Dataset entries:
- Opening Delimiter -

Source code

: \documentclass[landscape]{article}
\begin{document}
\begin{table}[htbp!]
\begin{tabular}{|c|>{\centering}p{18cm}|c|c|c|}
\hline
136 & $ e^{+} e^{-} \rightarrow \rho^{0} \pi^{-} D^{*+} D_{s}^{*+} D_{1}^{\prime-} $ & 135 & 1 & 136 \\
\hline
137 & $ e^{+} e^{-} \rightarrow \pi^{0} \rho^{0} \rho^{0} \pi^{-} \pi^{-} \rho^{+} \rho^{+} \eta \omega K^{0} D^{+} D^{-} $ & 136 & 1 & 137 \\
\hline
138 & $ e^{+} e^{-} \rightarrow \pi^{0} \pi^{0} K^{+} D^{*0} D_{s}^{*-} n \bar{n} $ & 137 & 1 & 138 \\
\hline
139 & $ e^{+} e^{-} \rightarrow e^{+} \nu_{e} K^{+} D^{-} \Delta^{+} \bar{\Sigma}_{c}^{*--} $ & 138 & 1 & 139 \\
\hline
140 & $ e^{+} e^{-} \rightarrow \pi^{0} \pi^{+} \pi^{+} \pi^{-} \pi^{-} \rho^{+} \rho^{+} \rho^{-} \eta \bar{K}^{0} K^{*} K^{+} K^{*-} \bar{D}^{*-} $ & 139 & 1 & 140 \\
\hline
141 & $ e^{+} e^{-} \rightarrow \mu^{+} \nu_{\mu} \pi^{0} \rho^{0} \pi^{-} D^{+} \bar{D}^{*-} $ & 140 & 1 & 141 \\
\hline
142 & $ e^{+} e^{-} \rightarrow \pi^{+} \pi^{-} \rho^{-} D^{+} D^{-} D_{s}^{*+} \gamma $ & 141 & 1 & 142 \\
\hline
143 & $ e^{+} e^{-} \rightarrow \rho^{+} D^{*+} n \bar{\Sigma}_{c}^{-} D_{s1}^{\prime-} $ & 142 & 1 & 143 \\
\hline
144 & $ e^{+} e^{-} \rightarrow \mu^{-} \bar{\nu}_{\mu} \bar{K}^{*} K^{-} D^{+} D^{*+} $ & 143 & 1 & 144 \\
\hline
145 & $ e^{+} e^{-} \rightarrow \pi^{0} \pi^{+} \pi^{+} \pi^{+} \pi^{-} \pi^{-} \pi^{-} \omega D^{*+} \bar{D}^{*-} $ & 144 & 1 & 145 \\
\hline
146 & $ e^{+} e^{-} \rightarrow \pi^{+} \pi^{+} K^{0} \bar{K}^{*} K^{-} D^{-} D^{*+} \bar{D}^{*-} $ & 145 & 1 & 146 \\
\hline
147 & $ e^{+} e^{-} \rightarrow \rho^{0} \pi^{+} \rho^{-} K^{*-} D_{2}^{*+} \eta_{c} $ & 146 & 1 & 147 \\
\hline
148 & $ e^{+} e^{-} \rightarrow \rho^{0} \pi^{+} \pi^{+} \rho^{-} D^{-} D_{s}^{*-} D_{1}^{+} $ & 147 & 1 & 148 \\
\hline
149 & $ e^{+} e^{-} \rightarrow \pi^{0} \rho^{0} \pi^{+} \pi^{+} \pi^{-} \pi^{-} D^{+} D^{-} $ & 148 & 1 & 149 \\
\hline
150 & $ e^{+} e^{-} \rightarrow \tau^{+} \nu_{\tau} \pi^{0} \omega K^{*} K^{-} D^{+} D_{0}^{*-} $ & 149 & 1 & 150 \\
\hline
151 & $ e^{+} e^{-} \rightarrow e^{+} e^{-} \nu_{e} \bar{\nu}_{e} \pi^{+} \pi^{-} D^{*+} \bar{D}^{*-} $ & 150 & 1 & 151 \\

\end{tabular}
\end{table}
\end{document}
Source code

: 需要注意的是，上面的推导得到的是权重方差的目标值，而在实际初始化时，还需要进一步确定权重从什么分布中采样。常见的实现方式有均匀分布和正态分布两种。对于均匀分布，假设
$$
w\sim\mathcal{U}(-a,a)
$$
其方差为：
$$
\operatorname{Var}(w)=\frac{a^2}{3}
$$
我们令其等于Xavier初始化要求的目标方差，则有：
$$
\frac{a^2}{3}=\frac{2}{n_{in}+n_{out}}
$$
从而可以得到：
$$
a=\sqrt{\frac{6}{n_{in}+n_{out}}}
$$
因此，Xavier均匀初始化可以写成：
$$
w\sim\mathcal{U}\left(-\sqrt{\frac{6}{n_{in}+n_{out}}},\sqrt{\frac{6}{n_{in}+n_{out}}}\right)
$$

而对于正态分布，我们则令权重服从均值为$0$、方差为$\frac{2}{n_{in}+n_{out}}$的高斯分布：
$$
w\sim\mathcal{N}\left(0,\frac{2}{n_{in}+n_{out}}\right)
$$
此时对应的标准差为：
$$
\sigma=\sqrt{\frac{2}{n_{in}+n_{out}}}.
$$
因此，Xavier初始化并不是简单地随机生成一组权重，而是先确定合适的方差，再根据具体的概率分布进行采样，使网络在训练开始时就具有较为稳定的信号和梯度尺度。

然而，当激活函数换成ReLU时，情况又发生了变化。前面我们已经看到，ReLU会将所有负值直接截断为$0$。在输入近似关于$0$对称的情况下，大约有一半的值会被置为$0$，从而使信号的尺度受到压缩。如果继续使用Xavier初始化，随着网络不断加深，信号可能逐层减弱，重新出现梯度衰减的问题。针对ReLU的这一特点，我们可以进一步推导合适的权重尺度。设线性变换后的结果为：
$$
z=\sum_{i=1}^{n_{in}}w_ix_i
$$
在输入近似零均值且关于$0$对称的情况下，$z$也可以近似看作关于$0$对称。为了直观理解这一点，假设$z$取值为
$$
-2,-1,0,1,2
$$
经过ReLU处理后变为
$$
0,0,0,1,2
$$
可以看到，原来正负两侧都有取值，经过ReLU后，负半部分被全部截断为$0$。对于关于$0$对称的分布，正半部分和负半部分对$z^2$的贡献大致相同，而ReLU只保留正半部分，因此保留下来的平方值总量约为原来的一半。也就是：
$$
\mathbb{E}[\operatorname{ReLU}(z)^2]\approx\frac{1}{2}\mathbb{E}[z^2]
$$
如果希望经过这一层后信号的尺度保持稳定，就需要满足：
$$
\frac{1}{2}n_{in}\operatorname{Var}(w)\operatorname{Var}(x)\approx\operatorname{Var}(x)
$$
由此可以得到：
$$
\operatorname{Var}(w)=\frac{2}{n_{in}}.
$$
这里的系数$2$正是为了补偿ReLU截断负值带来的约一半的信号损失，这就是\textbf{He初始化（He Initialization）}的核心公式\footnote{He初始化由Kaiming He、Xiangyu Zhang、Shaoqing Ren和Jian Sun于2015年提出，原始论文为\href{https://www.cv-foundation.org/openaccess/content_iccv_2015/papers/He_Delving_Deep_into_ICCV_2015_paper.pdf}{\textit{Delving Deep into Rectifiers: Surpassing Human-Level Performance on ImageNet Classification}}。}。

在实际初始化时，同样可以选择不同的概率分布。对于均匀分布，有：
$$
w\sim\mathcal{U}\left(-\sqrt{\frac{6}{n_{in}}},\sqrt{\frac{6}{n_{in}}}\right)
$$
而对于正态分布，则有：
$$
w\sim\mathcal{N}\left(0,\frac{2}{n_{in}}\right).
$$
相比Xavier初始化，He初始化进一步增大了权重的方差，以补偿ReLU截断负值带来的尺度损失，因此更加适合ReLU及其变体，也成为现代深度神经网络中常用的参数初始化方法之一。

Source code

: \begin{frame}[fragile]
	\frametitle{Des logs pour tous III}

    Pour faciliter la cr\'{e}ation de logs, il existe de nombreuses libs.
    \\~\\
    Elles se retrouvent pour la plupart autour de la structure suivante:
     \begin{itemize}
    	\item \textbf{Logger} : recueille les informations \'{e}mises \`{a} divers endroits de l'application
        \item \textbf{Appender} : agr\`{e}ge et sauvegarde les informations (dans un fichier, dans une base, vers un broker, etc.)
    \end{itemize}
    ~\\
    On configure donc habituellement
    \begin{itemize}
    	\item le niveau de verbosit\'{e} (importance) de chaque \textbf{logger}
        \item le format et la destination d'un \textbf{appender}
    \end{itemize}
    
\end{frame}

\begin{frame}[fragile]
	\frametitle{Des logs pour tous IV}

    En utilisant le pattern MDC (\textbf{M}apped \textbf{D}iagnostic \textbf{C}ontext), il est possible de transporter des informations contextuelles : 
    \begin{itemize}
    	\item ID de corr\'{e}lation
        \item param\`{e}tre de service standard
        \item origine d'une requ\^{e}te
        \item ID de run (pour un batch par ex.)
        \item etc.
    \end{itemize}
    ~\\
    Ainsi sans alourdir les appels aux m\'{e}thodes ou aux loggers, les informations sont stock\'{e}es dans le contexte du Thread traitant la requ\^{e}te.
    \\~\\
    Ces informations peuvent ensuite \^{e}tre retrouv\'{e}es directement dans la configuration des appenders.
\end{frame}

- Closing Delimiter -

● **Your instructions**
Among the records, find each line where the word "对于均匀分布" occurs, and copy it.

● **Final answer**
: 需要注意的是，上面的推导得到的是权重方差的目标值，而在实际初始化时，还需要进一步确定权重从什么分布中采样。常见的实现方式有均匀分布和正态分布两种。对于均匀分布，假设
在实际初始化时，同样可以选择不同的概率分布。对于均匀分布，有：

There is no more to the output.